Die Ruine von Notre Dame in Paris

Notre Dame, diese herrliche gotische Kathedrale in Paris, eine Ruine? Einerseits „Nein“. Vor wenigen Tagen war in den Zeitungen ein Bild abgebildet, auf dem ein Dutzend Kleriker in Notre Dame die Messe feierten, und zwar vor herrlichen unzerstörten Farbfenstern, und mit weißen Kopfbedeckungen. Erst dachte ich, die Kleriker wollten mit ihren weißen Hüten den Papst veräppeln, aber es war doch ein bisschen anders: Die Kleriker mussten sehr stabile Schutzhelme tragen, weil die Kirche noch nicht völlig gesichert und nach wie vor einsturzgefährdet ist. Also doch „Ja“? Wer sich an die Bilder von der brennenden Kathedrale erinnert, dem wird es bei diesem Gedanken heute noch übel. Die riesigen Flammen, die aus der Kirche schlugen; der einstürzende Vierungsturm; das zusammenbrechende Dach des Längsschiffs. Das waren realisierte Schreckensträume. Auch die erschrockenen und weinenden Gesichter bleiben in Erinnerung. Dass bei den Gedächtnisfeiern kein Vertreter der deutschen Kirche anwesend war, bleibt auch in Erinnerung. Auch der Streit um die Spenden: Millionäre haben jetzt bereits für en Wiederaufbau der Kathedrale riesige Geldmengen gestiftet. Das hat viele Menschen empört, die um die Armut vieler Menschen auch in Paris wissen. Man hätte es vielleicht diskreter machen sollen.

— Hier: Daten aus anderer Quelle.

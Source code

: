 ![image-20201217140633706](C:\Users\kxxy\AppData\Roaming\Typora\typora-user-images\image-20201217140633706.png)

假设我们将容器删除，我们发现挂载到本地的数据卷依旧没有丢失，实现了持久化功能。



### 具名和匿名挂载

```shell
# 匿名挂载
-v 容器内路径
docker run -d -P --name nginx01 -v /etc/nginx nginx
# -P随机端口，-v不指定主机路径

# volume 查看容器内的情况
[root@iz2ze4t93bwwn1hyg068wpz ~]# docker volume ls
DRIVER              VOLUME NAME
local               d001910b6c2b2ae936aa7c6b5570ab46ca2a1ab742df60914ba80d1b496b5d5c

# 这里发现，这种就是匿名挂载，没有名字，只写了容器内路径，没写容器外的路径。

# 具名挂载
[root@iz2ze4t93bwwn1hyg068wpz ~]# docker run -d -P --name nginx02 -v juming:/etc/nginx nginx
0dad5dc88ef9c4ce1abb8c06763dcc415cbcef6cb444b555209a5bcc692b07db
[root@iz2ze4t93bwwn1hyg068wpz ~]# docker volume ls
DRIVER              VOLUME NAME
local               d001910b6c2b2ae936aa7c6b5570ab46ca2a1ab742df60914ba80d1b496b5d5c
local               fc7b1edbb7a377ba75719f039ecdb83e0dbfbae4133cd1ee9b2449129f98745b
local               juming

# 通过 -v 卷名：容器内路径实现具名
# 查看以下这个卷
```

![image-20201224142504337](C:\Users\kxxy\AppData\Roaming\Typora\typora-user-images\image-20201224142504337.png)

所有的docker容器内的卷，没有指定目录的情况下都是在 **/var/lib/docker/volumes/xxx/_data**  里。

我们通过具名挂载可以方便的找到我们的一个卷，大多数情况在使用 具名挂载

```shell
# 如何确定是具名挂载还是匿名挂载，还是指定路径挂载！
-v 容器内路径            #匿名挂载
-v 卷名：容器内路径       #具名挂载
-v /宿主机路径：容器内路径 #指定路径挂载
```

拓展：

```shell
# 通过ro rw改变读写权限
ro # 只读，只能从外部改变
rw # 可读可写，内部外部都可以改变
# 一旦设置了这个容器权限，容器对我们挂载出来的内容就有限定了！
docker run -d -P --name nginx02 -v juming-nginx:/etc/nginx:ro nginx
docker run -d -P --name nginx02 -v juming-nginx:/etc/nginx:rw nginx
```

Wie dem auch sei: Vor drei Wochen haben meine Schwester und ich Paris besucht, und wir gehörten zu den Massen von Menschen, die das Äußere der Kathedrale besichtigten und fotografierten. Und man hat tatsächlich den Eindruck, dass ein Teil des Mauerwerkes recht stabil ist. Die kostbaren Fenster sind mit vermutlich sehr fester Folie abgedichtet, auch das Hauptschiff ist geschützt. Und das Westwerk mit den beiden Türmen, also die Schauseite, wirkt nahezu unbeschädigt.

Aber genau an diesem Westwerk hängt eine für mich schlimme Erinnerung. Ich war im Sommer 1982 mit einer Schülergruppe der Loburg, die gerade in meinen Bulli passten, in Frankreich; die Schüler hatten gerade ihr Abitur gemacht, und nun besuchten wir einige der herrlichen Kathedralen in Frankreich. Reims, Metz, Troyes, Laon, Chartres, Amiens, Beauvaix und natürlich auch Paris. Wir saßen in der heißen Mittagsonne  direkt den Türmen gegenüber und sahen uns staunend und schweigend das wunderbare Bauwerk an. In diesem Moment sprang eine junge Frau oben von dem rechten Turm herunter und klatschte nur wenige Meter vor uns auf das Steinpflaster; sie war natürlich sofort tot; ich vermag nicht, den Anblick zu beschreiben. Bald kamen Polizei und Kranken- bzw.Leichenwagen; einige Polizisten liefen schnell die Turmtreppe hoch. Sie wollten wohl nachsehen, ob möglicherweise auch noch andere an dem Suizid beteiligt waren.

Und jeden Abend haben wir vor unserm Zelt diskutiert, warum die Frau wohl Selbstmord begangen habe. Natürlich gab es keine Antwort, aber  beunruhigt waren wir sehr. – Auch das war Paris Notre Dame!